23. Turning to the facts of this case, there was no unilateral appointment by the petitioner. The appointment resulted from a nomination by an institution. Therefore, the court's judgment in Hedge Finance (supra) is not applicable to the present circumstances. Therefore, the appointment in this case stands on a distinct footing.

24) In Balaji Enterprises (supra), the Division Bench of the Delhi High Court has dealt with a case where arbitration clause provided for resolution of disputes by sole arbitrator nominated by Madras Chamber of Commerce and Industry. The Award was sought to be challenged on the ground that the appointment of Arbitrator was unilateral. The issue before the Delhi High Court is captured in para-2 of the judgment and has been decided in paras-4 and 6 as under:

2. The short question that arises for consideration in these appeals is whether the learned Arbitrator had been unilaterally appointed by the respondent, thereby rendering the Award a nullity in terms of the Judgment of the Supreme Court on this issue.

4. From the above clause, it is apparent that where any dispute arises between the parties in relation to the Agreement, the same was to be referred to a Sole Arbitrator to be nominated either by the Madras Chamber of Commerce & Industry (in short ‘MCCI’) or by the Managing Director of the lender. In the present case, the respondent admittedly did not choose the second option; instead, by notice dated 21.08.2023, they invoked the Arbitration Agreement and requested the MCCI to appoint an Arbitrator.

6. Upon receiving the said notice, the MCCI, by its notice dated 27.09.2023, appointed a Sole Arbitrator to adjudicate the disputes between the parties. This notice was also duly sent to the appellants herein. Therefore, it cannot be said that the appointment of the learned Arbitrator was unilaterally made by the respondent. On the contrary, the appointment was made by the Institution which, as per the agreement, had been earmarked by the mutual consent of the parties, as the appointing authority. Such an appointment, in terms of Section 11 of the Arbitration and Conciliation Act, 1996, would be a valid appointment and would not fall foul of Section 12(5) of the said Act.

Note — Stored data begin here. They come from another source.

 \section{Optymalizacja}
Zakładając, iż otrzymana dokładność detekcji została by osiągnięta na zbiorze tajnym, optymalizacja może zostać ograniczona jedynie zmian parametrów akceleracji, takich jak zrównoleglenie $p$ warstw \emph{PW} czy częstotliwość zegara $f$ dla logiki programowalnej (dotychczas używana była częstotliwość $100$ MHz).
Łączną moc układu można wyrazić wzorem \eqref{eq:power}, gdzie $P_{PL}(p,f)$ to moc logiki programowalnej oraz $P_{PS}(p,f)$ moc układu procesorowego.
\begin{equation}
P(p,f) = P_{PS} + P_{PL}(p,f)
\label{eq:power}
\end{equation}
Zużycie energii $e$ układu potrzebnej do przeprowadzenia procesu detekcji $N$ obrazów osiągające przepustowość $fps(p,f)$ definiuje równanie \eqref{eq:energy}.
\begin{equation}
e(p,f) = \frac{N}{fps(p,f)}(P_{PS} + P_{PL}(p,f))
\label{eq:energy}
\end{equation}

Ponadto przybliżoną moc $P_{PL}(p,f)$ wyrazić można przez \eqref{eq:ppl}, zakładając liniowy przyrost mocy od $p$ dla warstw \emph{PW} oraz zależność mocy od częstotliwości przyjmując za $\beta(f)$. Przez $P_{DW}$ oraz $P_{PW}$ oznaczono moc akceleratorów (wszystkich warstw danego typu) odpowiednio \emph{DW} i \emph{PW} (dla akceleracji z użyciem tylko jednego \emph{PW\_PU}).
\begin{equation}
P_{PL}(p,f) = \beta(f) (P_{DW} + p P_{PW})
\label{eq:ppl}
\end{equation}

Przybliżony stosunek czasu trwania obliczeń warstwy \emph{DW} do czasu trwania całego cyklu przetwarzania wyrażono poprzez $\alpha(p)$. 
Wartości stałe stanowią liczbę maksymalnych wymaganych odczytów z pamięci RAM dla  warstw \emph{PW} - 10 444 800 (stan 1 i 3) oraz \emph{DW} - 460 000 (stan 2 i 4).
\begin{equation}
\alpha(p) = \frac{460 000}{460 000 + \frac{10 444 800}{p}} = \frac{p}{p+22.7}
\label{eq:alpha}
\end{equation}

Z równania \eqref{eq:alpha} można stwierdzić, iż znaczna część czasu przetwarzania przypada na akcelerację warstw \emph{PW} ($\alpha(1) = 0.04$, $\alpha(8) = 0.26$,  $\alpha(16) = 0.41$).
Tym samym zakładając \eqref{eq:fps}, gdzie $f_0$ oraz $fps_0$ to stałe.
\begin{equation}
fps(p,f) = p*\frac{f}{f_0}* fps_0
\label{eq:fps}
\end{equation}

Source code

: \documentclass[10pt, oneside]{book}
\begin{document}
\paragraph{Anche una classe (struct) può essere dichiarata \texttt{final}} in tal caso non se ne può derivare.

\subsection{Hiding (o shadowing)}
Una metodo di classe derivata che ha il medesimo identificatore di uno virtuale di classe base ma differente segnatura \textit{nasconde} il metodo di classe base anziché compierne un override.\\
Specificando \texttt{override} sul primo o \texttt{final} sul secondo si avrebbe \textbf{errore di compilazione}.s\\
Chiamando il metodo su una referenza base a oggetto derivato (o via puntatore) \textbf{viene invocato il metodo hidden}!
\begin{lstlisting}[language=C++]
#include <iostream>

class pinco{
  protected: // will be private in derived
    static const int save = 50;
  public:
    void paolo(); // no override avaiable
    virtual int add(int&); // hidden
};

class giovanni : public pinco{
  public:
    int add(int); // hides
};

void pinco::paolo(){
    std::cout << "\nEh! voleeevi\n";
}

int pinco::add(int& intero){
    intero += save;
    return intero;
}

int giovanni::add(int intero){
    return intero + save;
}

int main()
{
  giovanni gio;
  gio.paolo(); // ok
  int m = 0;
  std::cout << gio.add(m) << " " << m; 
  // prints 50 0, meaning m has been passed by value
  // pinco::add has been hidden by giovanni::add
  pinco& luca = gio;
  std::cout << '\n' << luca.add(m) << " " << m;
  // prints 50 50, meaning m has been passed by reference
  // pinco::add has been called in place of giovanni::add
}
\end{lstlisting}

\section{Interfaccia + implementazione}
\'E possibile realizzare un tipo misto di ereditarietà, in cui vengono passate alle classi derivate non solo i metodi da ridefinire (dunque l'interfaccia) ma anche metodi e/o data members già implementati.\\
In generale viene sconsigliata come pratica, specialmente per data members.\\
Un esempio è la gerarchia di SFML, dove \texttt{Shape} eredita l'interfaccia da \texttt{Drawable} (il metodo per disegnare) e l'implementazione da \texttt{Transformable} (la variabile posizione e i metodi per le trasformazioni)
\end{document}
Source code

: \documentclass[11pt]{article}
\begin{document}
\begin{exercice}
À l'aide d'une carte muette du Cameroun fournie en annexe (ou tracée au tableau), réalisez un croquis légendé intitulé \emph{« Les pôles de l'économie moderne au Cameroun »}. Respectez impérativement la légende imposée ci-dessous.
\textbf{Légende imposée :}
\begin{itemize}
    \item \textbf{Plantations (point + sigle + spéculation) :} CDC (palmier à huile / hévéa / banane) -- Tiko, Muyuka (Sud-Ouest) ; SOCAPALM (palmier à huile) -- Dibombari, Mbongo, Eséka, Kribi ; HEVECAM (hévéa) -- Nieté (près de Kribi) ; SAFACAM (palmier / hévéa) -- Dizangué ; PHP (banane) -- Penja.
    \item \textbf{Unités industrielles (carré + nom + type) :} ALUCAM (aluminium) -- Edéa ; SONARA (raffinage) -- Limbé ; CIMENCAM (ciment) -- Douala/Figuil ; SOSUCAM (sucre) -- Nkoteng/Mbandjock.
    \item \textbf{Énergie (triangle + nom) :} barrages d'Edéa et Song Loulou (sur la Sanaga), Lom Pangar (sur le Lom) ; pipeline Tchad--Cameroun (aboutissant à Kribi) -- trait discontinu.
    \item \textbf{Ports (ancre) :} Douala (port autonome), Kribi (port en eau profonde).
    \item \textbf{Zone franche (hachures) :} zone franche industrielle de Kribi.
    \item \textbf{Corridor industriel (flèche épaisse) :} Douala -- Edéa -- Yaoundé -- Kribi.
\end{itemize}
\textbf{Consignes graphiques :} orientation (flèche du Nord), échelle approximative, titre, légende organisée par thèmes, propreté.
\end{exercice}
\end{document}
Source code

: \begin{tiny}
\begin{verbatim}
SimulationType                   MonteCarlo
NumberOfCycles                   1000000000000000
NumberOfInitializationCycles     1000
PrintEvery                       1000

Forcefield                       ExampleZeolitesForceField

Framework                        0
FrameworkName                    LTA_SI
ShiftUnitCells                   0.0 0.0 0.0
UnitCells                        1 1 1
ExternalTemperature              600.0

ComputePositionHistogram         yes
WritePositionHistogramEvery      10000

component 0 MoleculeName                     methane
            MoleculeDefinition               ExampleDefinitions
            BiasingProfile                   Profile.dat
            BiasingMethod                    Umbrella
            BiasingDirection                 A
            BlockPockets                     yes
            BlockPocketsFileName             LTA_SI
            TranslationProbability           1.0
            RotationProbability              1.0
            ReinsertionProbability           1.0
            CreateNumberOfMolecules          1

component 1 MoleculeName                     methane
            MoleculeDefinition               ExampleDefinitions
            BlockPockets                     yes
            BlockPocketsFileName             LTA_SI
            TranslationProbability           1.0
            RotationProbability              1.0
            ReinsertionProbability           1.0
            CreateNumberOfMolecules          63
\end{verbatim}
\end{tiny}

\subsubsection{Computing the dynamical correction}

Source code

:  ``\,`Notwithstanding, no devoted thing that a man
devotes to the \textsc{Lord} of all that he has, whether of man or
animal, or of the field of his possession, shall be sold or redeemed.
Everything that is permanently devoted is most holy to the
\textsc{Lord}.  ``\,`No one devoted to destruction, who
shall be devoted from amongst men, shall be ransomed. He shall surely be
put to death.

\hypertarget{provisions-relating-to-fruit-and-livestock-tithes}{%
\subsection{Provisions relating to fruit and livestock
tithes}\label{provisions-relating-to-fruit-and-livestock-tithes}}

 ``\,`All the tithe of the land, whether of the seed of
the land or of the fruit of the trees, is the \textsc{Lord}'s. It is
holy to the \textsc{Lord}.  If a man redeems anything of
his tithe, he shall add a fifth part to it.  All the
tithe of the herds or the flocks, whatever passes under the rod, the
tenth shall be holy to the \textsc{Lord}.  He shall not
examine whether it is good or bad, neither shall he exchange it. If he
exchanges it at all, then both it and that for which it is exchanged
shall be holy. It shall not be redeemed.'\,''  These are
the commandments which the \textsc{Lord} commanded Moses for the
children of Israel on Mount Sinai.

25) In KNR Tirumala (supra), a Single Judge of Delhi High Court has dealt with a case where the arbitration agreement provided for resolution of disputes in accordance with rules of Society For Affordable Redressal of Disputes (SAROD). After the disputes arose between the parties, arbitration clause was invoked and an Arbitrator was nominated by the Petitioner therein. NHAI insisted that the Arbitrator can only be chosen from SAROD panel and called upon the Petitioner to issue notice to SAROD for nomination of Arbitrator. Petitioner insisted that it was not bound to nominate Arbitrator from SAROD panel as the same was not broad based. Petitioner thereafter filed application under Section 11(6) of the Arbitration Act. Petitioner therein relied upon judgment of the Apex Court in Central Organisation for Railway Electrification v. ECI-SPIC-SMO-MCML (JV)16, (CORE) and contended as under:

31. The petitioner has contended that the panel maintained by SAROD is not broad-based and that requiring it to nominate its Arbitrator from such a panel would compromise one of the hallmarks of arbitration, namely the independence and impartiality of Arbitrators. Reliance is placed on the Conclusion part of CORE (supra) which reads as under: “170.1. The principle of equal treatment of parties applies at all stages of arbitration proceedings, including the stage of appointment of arbitrators;

170.2. The Arbitration Act does not prohibit PSUs from empanelling potential arbitrators. However, an arbitration clause cannot mandate the other party to select its arbitrator from the panel curated by PSUs;

170.3. A clause that allows one party to unilaterally appoint a sole arbitrator gives rise to justifiable doubts as to the independence and impartiality of the arbitrator. Further, such a unilateral clause is exclusive and hinders equal participation of the other party in the appointment process of arbitrators;

170.4. In the appointment of a three-member panel, mandating the other party to select its arbitrator from a curated panel of potential arbitrators is against the principle of equal treatment of parties. In this situation, there is no effective counterbalance because parties do not participate equally in the process of appointing arbitrators. The process of appointing arbitrators in CORE [Central Organisation for Railway Electrification v. ECI-SPIC- SMO-MCML (JV), (2020) 14 SCC 712] is unequal and prejudiced in favour of the Railways;

170.5. Unilateral appointment clauses in public-private contracts are violative of Article 14 of the Constitution.”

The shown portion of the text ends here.